» **Prompt**
Repeat the records below exactly, from the first line through the line containing "# oVirt 3.6.2 Release Notes", and leave out any pictures.

===== Input data

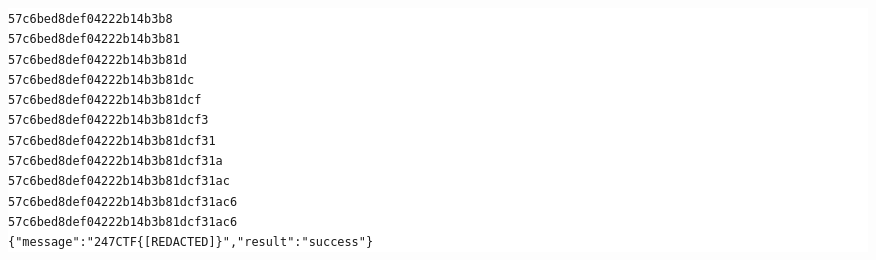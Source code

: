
 ```console
57c6bed8def04222b14b3b8
57c6bed8def04222b14b3b81
57c6bed8def04222b14b3b81d
57c6bed8def04222b14b3b81dc
57c6bed8def04222b14b3b81dcf
57c6bed8def04222b14b3b81dcf3
57c6bed8def04222b14b3b81dcf31
57c6bed8def04222b14b3b81dcf31a
57c6bed8def04222b14b3b81dcf31ac
57c6bed8def04222b14b3b81dcf31ac6
57c6bed8def04222b14b3b81dcf31ac6
{"message":"247CTF{[REDACTED]}","result":"success"}
```
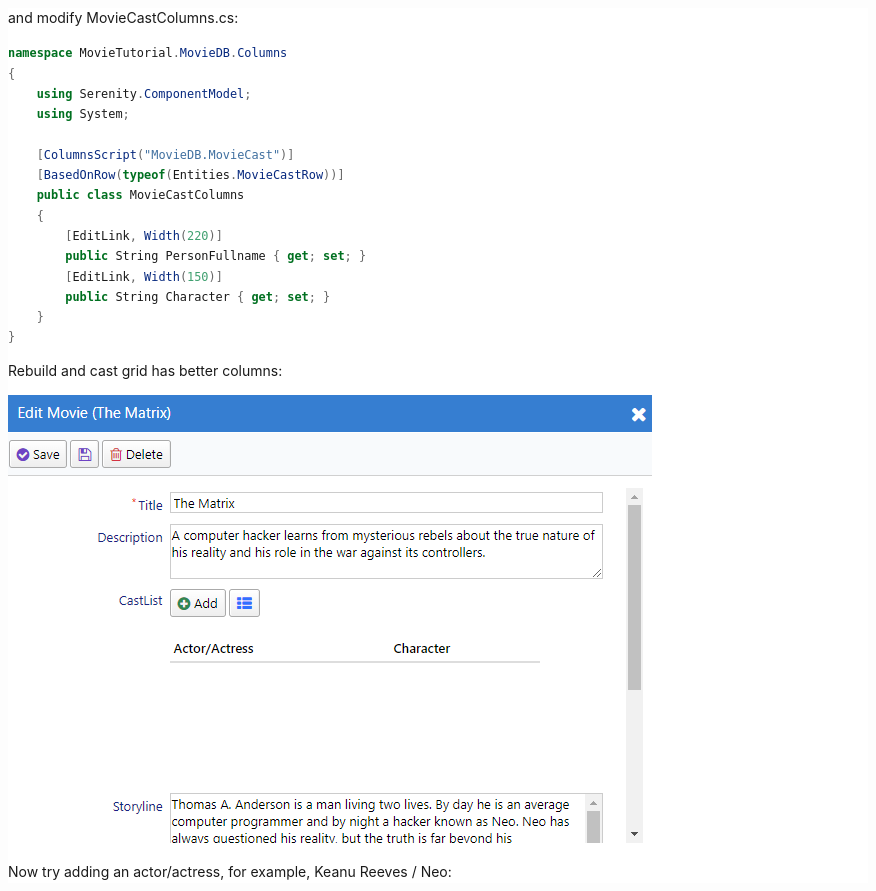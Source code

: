 and modify MovieCastColumns.cs:

```cs
namespace MovieTutorial.MovieDB.Columns
{
    using Serenity.ComponentModel;
    using System;

    [ColumnsScript("MovieDB.MovieCast")]
    [BasedOnRow(typeof(Entities.MovieCastRow))]
    public class MovieCastColumns
    {
        [EditLink, Width(220)]
        public String PersonFullname { get; set; }
        [EditLink, Width(150)]
        public String Character { get; set; }
    }
}
```

Rebuild and cast grid has better columns:

![Movie Cast Dialog Fixed](img/mdb_castgrid_columns.png)

Now try adding an actor/actress, for example, Keanu Reeves / Neo:
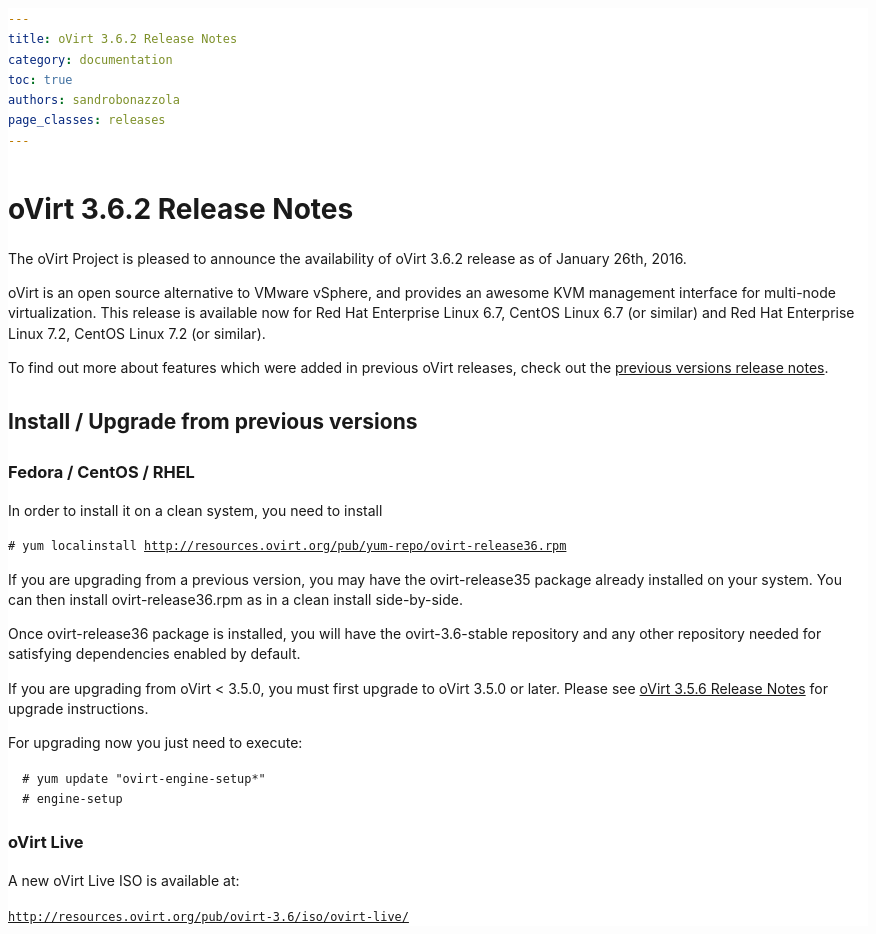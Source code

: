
 ```yaml
---
title: oVirt 3.6.2 Release Notes
category: documentation
toc: true
authors: sandrobonazzola
page_classes: releases
---
```


# oVirt 3.6.2 Release Notes

The oVirt Project is pleased to announce the availability of oVirt 3.6.2 release as of January 26th, 2016.

oVirt is an open source alternative to VMware vSphere, and provides an awesome KVM management interface for multi-node virtualization. This release is available now for Red Hat Enterprise Linux 6.7, CentOS Linux 6.7 (or similar) and Red Hat Enterprise Linux 7.2, CentOS Linux 7.2 (or similar).

To find out more about features which were added in previous oVirt releases, check out the [previous versions release notes](/develop/release-management/releases/).

## Install / Upgrade from previous versions

### Fedora / CentOS / RHEL

In order to install it on a clean system, you need to install

`# yum localinstall `[`http://resources.ovirt.org/pub/yum-repo/ovirt-release36.rpm`](http://resources.ovirt.org/pub/yum-repo/ovirt-release36.rpm)

If you are upgrading from a previous version, you may have the ovirt-release35 package already installed on your system. You can then install ovirt-release36.rpm as in a clean install side-by-side.

Once ovirt-release36 package is installed, you will have the ovirt-3.6-stable repository and any other repository needed for satisfying dependencies enabled by default.

If you are upgrading from oVirt < 3.5.0, you must first upgrade to oVirt 3.5.0 or later. Please see [oVirt 3.5.6 Release Notes](/develop/release-management/releases/3.5.6/) for upgrade instructions.

For upgrading now you just need to execute:

      # yum update "ovirt-engine-setup*"
      # engine-setup


### oVirt Live

A new oVirt Live ISO is available at:

[`http://resources.ovirt.org/pub/ovirt-3.6/iso/ovirt-live/`](http://resources.ovirt.org/pub/ovirt-3.6/iso/ovirt-live/)

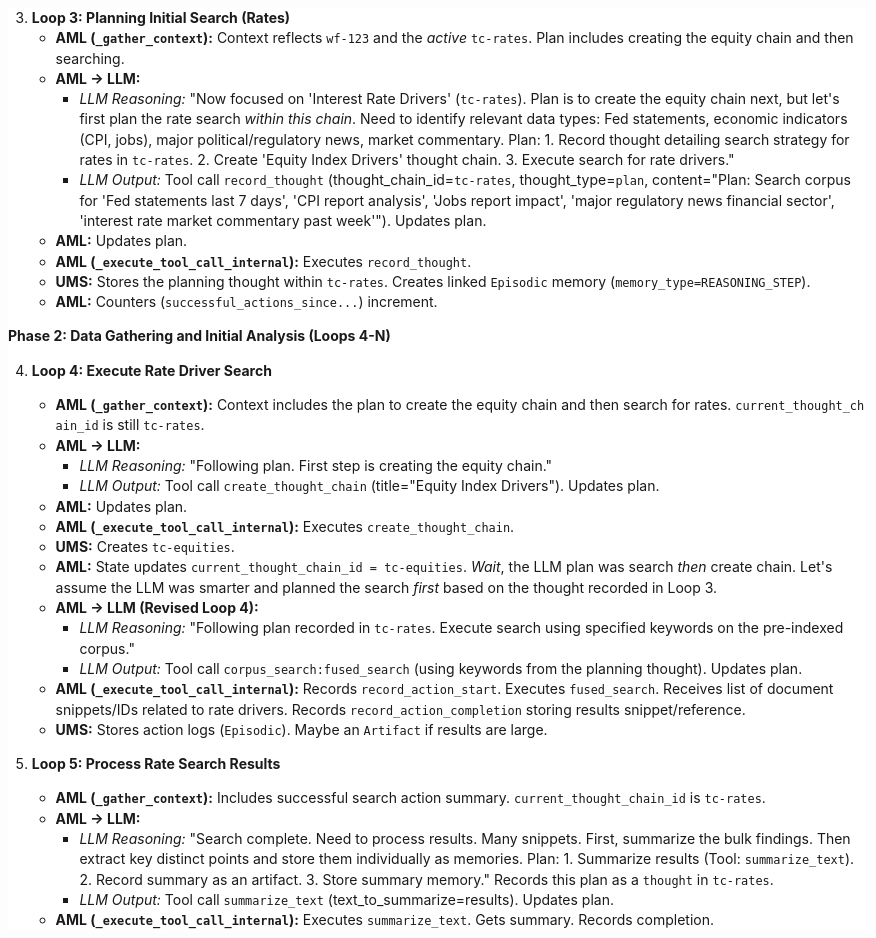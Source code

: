 3.  **Loop 3: Planning Initial Search (Rates)**
    *   **AML (`_gather_context`):** Context reflects `wf-123` and the *active* `tc-rates`. Plan includes creating the equity chain and then searching.
    *   **AML -> LLM:**
        *   *LLM Reasoning:* "Now focused on 'Interest Rate Drivers' (`tc-rates`). Plan is to create the equity chain next, but let's first plan the rate search *within this chain*. Need to identify relevant data types: Fed statements, economic indicators (CPI, jobs), major political/regulatory news, market commentary. Plan: 1. Record thought detailing search strategy for rates in `tc-rates`. 2. Create 'Equity Index Drivers' thought chain. 3. Execute search for rate drivers."
        *   *LLM Output:* Tool call `record_thought` (thought_chain_id=`tc-rates`, thought_type=`plan`, content="Plan: Search corpus for 'Fed statements last 7 days', 'CPI report analysis', 'Jobs report impact', 'major regulatory news financial sector', 'interest rate market commentary past week'"). Updates plan.
    *   **AML:** Updates plan.
    *   **AML (`_execute_tool_call_internal`):** Executes `record_thought`.
    *   **UMS:** Stores the planning thought within `tc-rates`. Creates linked `Episodic` memory (`memory_type=REASONING_STEP`).
    *   **AML:** Counters (`successful_actions_since...`) increment.

**Phase 2: Data Gathering and Initial Analysis (Loops 4-N)**

4.  **Loop 4: Execute Rate Driver Search**
    *   **AML (`_gather_context`):** Context includes the plan to create the equity chain and then search for rates. `current_thought_chain_id` is still `tc-rates`.
    *   **AML -> LLM:**
        *   *LLM Reasoning:* "Following plan. First step is creating the equity chain."
        *   *LLM Output:* Tool call `create_thought_chain` (title="Equity Index Drivers"). Updates plan.
    *   **AML:** Updates plan.
    *   **AML (`_execute_tool_call_internal`):** Executes `create_thought_chain`.
    *   **UMS:** Creates `tc-equities`.
    *   **AML:** State updates `current_thought_chain_id = tc-equities`. *Wait*, the LLM plan was search *then* create chain. Let's assume the LLM was smarter and planned the search *first* based on the thought recorded in Loop 3.
    *   **AML -> LLM (Revised Loop 4):**
        *   *LLM Reasoning:* "Following plan recorded in `tc-rates`. Execute search using specified keywords on the pre-indexed corpus."
        *   *LLM Output:* Tool call `corpus_search:fused_search` (using keywords from the planning thought). Updates plan.
    *   **AML (`_execute_tool_call_internal`):** Records `record_action_start`. Executes `fused_search`. Receives list of document snippets/IDs related to rate drivers. Records `record_action_completion` storing results snippet/reference.
    *   **UMS:** Stores action logs (`Episodic`). Maybe an `Artifact` if results are large.

5.  **Loop 5: Process Rate Search Results**
    *   **AML (`_gather_context`):** Includes successful search action summary. `current_thought_chain_id` is `tc-rates`.
    *   **AML -> LLM:**
        *   *LLM Reasoning:* "Search complete. Need to process results. Many snippets. First, summarize the bulk findings. Then extract key distinct points and store them individually as memories. Plan: 1. Summarize results (Tool: `summarize_text`). 2. Record summary as an artifact. 3. Store summary memory." Records this plan as a `thought` in `tc-rates`.
        *   *LLM Output:* Tool call `summarize_text` (text_to_summarize=results). Updates plan.
    *   **AML (`_execute_tool_call_internal`):** Executes `summarize_text`. Gets summary. Records completion.
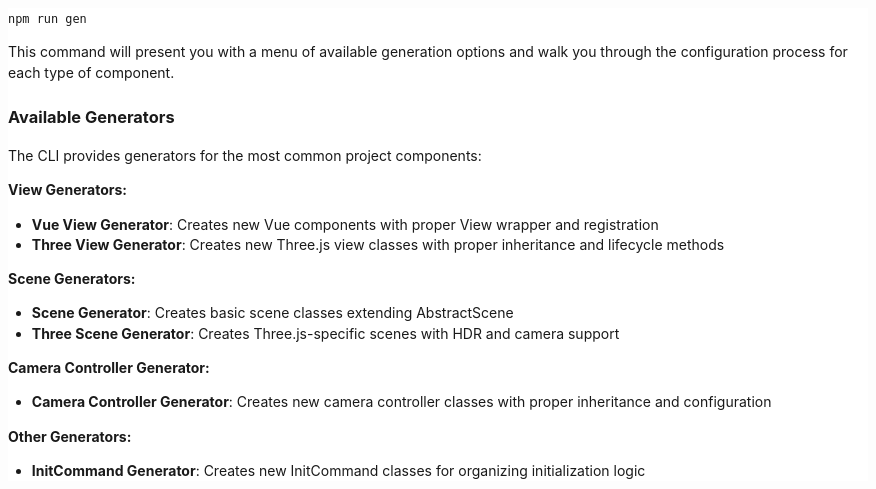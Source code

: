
 ```bash
npm run gen
```

This command will present you with a menu of available generation options and walk you through the configuration process for each type of component.

### Available Generators
The CLI provides generators for the most common project components:

**View Generators:**
- **Vue View Generator**: Creates new Vue components with proper View wrapper and registration
- **Three View Generator**: Creates new Three.js view classes with proper inheritance and lifecycle methods

**Scene Generators:**
- **Scene Generator**: Creates basic scene classes extending AbstractScene
- **Three Scene Generator**: Creates Three.js-specific scenes with HDR and camera support

**Camera Controller Generator:**
- **Camera Controller Generator**: Creates new camera controller classes with proper inheritance and configuration

**Other Generators:**
- **InitCommand Generator**: Creates new InitCommand classes for organizing initialization logic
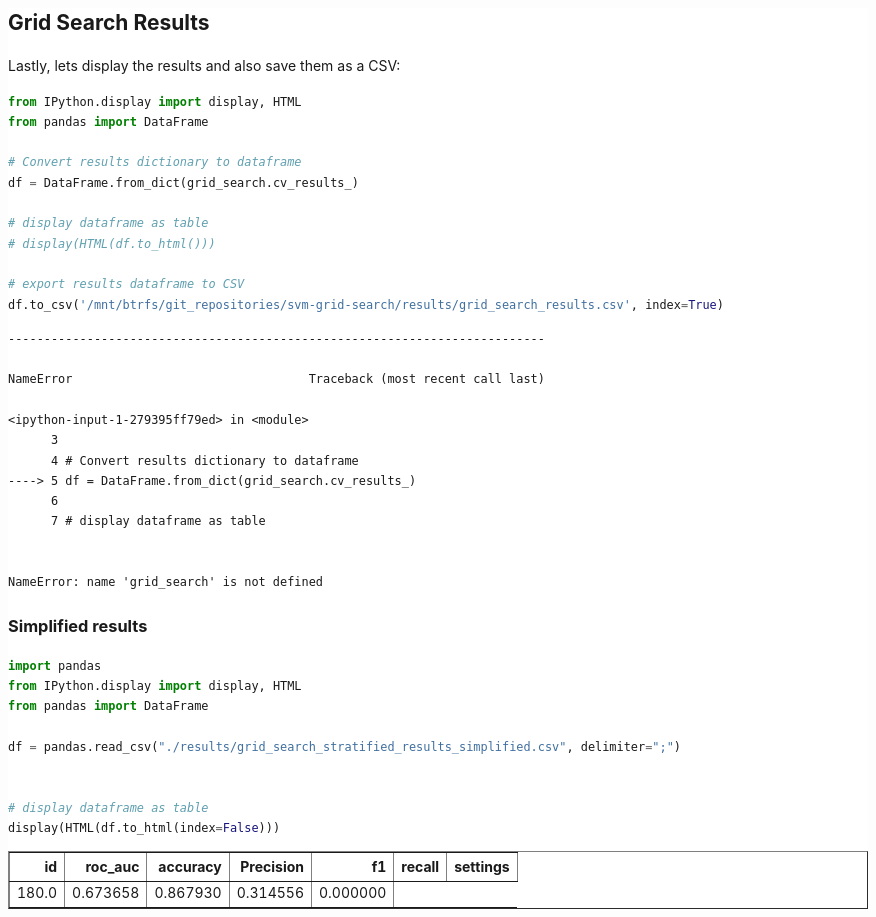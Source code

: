 
## Grid Search Results

Lastly, lets display the results and also save them as a CSV:

```python
from IPython.display import display, HTML
from pandas import DataFrame

# Convert results dictionary to dataframe
df = DataFrame.from_dict(grid_search.cv_results_)

# display dataframe as table
# display(HTML(df.to_html()))

# export results dataframe to CSV
df.to_csv('/mnt/btrfs/git_repositories/svm-grid-search/results/grid_search_results.csv', index=True)
```

    ---------------------------------------------------------------------------

    NameError                                 Traceback (most recent call last)

    <ipython-input-1-279395ff79ed> in <module>
          3
          4 # Convert results dictionary to dataframe
    ----> 5 df = DataFrame.from_dict(grid_search.cv_results_)
          6
          7 # display dataframe as table


    NameError: name 'grid_search' is not defined

### Simplified results

```python
import pandas
from IPython.display import display, HTML
from pandas import DataFrame

df = pandas.read_csv("./results/grid_search_stratified_results_simplified.csv", delimiter=";")


# display dataframe as table
display(HTML(df.to_html(index=False)))
```

<table border="1" class="dataframe">
  <thead>
    <tr style="text-align: right;">
      <th>id</th>
      <th>roc_auc</th>
      <th>accuracy</th>
      <th>Precision</th>
      <th>f1</th>
      <th>recall</th>
      <th>settings</th>
    </tr>
  </thead>
  <tbody>
    <tr>
      <td>180.0</td>
      <td>0.673658</td>
      <td>0.867930</td>
      <td>0.314556</td>
      <td>0.000000</td>
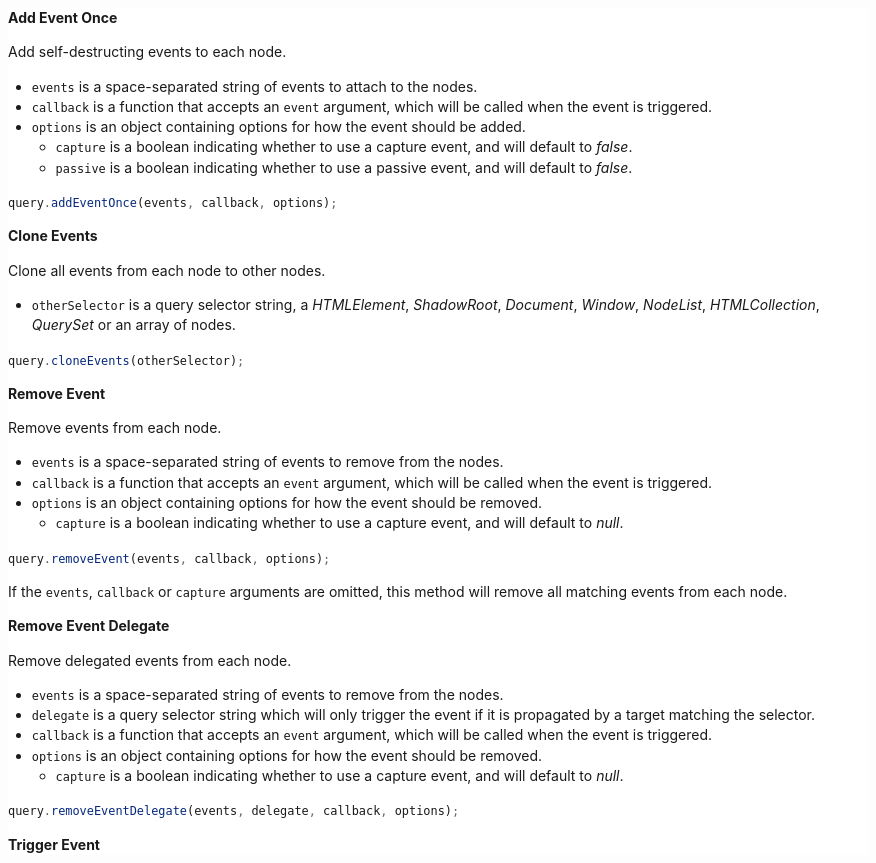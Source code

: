 **Add Event Once**

Add self-destructing events to each node.

- `events` is a space-separated string of events to attach to the nodes.
- `callback` is a function that accepts an `event` argument, which will be called when the event is triggered.
- `options` is an object containing options for how the event should be added.
    - `capture` is a boolean indicating whether to use a capture event, and will default to *false*.
    - `passive` is a boolean indicating whether to use a passive event, and will default to *false*.

```javascript
query.addEventOnce(events, callback, options);
```

**Clone Events**

Clone all events from each node to other nodes.

- `otherSelector` is a query selector string, a *HTMLElement*, *ShadowRoot*, *Document*, *Window*, *NodeList*, *HTMLCollection*, *QuerySet* or an array of nodes.

```javascript
query.cloneEvents(otherSelector);
```

**Remove Event**

Remove events from each node.

- `events` is a space-separated string of events to remove from the nodes.
- `callback` is a function that accepts an `event` argument, which will be called when the event is triggered.
- `options` is an object containing options for how the event should be removed.
    - `capture` is a boolean indicating whether to use a capture event, and will default to *null*.

```javascript
query.removeEvent(events, callback, options);
```

If the `events`, `callback` or `capture` arguments are omitted, this method will remove all matching events from each node.

**Remove Event Delegate**

Remove delegated events from each node.

- `events` is a space-separated string of events to remove from the nodes.
- `delegate` is a query selector string which will only trigger the event if it is propagated by a target matching the selector.
- `callback` is a function that accepts an `event` argument, which will be called when the event is triggered.
- `options` is an object containing options for how the event should be removed.
    - `capture` is a boolean indicating whether to use a capture event, and will default to *null*.

```javascript
query.removeEventDelegate(events, delegate, callback, options);
```

**Trigger Event**

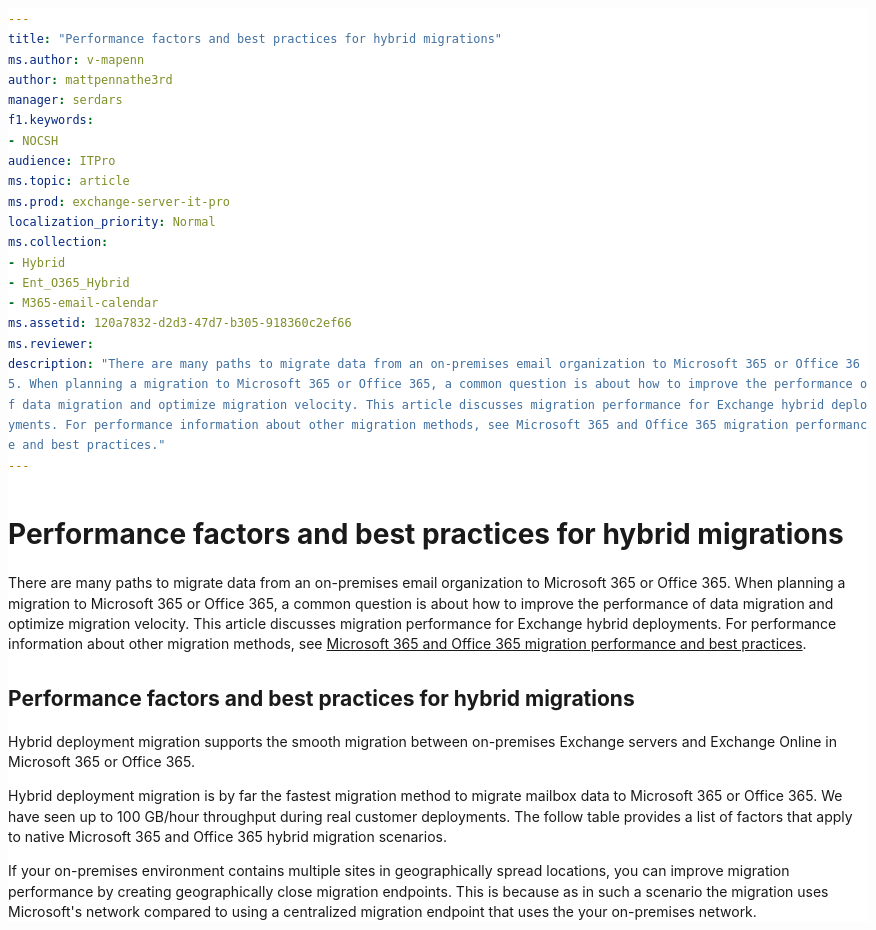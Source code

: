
 ```yaml
---
title: "Performance factors and best practices for hybrid migrations"
ms.author: v-mapenn
author: mattpennathe3rd
manager: serdars
f1.keywords:
- NOCSH
audience: ITPro
ms.topic: article
ms.prod: exchange-server-it-pro
localization_priority: Normal
ms.collection:
- Hybrid
- Ent_O365_Hybrid
- M365-email-calendar
ms.assetid: 120a7832-d2d3-47d7-b305-918360c2ef66
ms.reviewer:
description: "There are many paths to migrate data from an on-premises email organization to Microsoft 365 or Office 365. When planning a migration to Microsoft 365 or Office 365, a common question is about how to improve the performance of data migration and optimize migration velocity. This article discusses migration performance for Exchange hybrid deployments. For performance information about other migration methods, see Microsoft 365 and Office 365 migration performance and best practices."
---
```


# Performance factors and best practices for hybrid migrations

There are many paths to migrate data from an on-premises email organization to Microsoft 365 or Office 365. When planning a migration to Microsoft 365 or Office 365, a common question is about how to improve the performance of data migration and optimize migration velocity. This article discusses migration performance for Exchange hybrid deployments. For performance information about other migration methods, see [Microsoft 365 and Office 365 migration performance and best practices](https://docs.microsoft.com/Exchange/mailbox-migration/office-365-migration-best-practices).

## Performance factors and best practices for hybrid migrations

Hybrid deployment migration supports the smooth migration between on-premises Exchange servers and Exchange Online in Microsoft 365 or Office 365.

Hybrid deployment migration is by far the fastest migration method to migrate mailbox data to Microsoft 365 or Office 365. We have seen up to 100 GB/hour throughput during real customer deployments. The follow table provides a list of factors that apply to native Microsoft 365 and Office 365 hybrid migration scenarios.

If your on-premises environment contains multiple sites in geographically spread locations, you can improve migration performance by creating geographically close migration endpoints. This is because as in such a scenario the migration uses Microsoft's network compared to using a centralized migration endpoint that uses the your on-premises network.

==========

» **Problem solution**
Source code

:
 ```console
57c6bed8def04222b14b3b8
57c6bed8def04222b14b3b81
57c6bed8def04222b14b3b81d
57c6bed8def04222b14b3b81dc
57c6bed8def04222b14b3b81dcf
57c6bed8def04222b14b3b81dcf3
57c6bed8def04222b14b3b81dcf31
57c6bed8def04222b14b3b81dcf31a
57c6bed8def04222b14b3b81dcf31ac
57c6bed8def04222b14b3b81dcf31ac6
57c6bed8def04222b14b3b81dcf31ac6
{"message":"247CTF{[REDACTED]}","result":"success"}
```
Source code

: and modify MovieCastColumns.cs:

```cs
namespace MovieTutorial.MovieDB.Columns
{
    using Serenity.ComponentModel;
    using System;

    [ColumnsScript("MovieDB.MovieCast")]
    [BasedOnRow(typeof(Entities.MovieCastRow))]
    public class MovieCastColumns
    {
        [EditLink, Width(220)]
        public String PersonFullname { get; set; }
        [EditLink, Width(150)]
        public String Character { get; set; }
    }
}
```

Rebuild and cast grid has better columns:

![Movie Cast Dialog Fixed](img/mdb_castgrid_columns.png)

Now try adding an actor/actress, for example, Keanu Reeves / Neo:
Source code

:
 ```yaml
---
title: oVirt 3.6.2 Release Notes
category: documentation
toc: true
authors: sandrobonazzola
page_classes: releases
---
```


# oVirt 3.6.2 Release Notes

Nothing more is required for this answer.